Re: [PATCH] mm, page_alloc: re-enable softirq use of per-cpu page allocator

From: Jesper Dangaard Brouer
Date: Mon Apr 10 2017 - 16:53:23 EST



I will appreciate review of this patch. My micro-benchmarking show we
basically return to same page alloc+free cost as before 374ad05ab64d
("mm, page_alloc: only use per-cpu allocator for irq-safe requests").
Which sort of invalidates this attempt of optimizing the page allocator.
But Mel's micro-benchmarks still show an improvement.

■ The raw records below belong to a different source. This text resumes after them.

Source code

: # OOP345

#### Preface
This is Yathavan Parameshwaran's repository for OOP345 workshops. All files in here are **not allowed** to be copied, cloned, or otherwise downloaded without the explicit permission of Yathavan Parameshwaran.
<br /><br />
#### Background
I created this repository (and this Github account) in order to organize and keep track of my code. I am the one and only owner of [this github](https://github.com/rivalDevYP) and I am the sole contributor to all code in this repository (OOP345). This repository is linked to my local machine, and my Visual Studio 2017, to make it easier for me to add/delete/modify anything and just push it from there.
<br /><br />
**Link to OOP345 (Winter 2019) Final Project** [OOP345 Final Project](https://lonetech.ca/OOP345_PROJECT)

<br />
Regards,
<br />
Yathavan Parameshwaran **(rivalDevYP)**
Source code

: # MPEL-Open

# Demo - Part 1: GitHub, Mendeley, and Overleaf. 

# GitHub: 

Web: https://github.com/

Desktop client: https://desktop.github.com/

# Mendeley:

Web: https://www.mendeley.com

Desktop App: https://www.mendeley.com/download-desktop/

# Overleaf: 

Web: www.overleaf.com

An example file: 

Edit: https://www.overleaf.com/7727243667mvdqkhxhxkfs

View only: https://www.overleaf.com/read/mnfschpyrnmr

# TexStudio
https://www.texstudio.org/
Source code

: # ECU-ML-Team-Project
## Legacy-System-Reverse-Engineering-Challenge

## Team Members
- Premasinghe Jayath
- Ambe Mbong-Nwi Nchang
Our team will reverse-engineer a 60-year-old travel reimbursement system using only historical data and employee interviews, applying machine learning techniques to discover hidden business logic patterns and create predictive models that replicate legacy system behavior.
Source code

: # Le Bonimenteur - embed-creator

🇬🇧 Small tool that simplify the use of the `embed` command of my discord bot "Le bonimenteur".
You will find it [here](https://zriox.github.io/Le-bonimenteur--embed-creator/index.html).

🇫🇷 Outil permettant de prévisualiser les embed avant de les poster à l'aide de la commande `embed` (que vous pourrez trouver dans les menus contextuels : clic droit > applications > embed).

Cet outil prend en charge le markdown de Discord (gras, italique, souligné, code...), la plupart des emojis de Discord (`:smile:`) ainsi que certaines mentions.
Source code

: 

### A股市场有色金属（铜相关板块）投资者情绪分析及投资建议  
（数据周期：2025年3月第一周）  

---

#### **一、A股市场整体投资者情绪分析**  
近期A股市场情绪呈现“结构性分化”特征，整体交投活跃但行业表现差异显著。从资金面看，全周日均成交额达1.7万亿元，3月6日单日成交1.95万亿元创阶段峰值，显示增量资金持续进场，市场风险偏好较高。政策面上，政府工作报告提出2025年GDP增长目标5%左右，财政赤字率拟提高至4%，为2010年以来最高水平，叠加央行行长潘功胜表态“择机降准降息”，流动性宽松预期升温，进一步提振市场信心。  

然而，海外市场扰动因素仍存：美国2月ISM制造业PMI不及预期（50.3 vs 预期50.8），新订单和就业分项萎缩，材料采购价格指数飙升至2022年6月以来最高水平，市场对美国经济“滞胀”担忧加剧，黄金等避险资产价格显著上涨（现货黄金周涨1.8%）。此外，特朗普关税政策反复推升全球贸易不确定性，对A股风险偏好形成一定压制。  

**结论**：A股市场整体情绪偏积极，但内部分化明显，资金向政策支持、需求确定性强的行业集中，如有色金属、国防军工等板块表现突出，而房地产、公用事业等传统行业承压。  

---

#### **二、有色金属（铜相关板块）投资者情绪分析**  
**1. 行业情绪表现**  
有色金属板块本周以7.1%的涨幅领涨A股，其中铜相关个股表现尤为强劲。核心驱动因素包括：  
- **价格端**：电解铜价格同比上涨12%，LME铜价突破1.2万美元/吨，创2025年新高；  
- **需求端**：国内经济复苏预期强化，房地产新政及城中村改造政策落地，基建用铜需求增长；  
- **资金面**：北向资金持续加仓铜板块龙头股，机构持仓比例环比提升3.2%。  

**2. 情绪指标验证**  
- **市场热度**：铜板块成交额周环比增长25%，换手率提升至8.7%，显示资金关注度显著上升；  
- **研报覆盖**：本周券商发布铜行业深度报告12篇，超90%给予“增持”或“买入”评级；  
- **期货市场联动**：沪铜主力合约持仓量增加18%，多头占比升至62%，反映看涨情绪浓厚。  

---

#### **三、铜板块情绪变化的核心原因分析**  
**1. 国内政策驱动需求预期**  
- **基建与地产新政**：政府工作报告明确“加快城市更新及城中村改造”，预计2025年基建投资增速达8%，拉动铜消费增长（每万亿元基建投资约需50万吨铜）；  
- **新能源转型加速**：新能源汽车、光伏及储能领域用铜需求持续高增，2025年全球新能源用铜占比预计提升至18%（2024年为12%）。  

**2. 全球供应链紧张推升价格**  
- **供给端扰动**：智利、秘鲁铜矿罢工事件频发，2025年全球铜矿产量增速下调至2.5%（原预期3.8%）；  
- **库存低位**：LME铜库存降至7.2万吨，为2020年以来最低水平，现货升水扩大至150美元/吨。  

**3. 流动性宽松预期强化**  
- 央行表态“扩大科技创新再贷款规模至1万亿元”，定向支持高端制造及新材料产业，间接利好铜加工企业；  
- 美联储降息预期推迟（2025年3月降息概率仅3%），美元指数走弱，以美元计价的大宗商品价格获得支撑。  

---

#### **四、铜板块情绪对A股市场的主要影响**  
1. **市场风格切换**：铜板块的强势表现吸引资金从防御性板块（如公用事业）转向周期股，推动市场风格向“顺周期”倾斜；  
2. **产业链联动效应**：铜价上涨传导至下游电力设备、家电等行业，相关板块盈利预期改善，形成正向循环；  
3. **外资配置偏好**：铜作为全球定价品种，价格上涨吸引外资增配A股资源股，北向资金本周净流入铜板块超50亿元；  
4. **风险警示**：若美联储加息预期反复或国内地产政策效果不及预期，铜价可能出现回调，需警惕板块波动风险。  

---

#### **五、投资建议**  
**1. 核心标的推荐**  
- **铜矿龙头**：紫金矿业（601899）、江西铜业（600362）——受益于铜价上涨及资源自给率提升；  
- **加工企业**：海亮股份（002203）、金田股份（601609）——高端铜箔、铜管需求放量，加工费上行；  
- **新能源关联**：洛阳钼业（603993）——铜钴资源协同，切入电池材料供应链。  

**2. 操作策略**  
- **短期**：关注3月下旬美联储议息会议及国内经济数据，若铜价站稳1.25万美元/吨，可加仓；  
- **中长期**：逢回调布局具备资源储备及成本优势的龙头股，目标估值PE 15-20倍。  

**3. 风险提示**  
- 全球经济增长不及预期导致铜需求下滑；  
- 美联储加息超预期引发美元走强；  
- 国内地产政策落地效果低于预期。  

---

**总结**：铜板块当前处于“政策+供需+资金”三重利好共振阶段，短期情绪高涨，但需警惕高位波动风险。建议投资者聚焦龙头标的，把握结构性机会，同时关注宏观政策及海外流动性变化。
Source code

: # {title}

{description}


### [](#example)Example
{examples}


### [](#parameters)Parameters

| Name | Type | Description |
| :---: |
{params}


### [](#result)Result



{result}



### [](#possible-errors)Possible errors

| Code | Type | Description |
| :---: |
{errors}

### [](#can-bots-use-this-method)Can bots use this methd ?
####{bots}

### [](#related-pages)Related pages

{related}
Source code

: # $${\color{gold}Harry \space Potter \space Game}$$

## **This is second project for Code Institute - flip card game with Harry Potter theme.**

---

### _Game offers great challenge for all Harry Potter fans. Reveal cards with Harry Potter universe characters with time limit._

Notice the slowdown comes from me checking irqs_disabled() ... if
someone can spot a way to get rid of that this, then this patch will be
a win.

I'm traveling out of Montreal today, and will rerun my benchmarks when
I get home. Tariq will also do some more testing with 100G NIC (he
also participated in the Montreal conf, so he is likely in transit too).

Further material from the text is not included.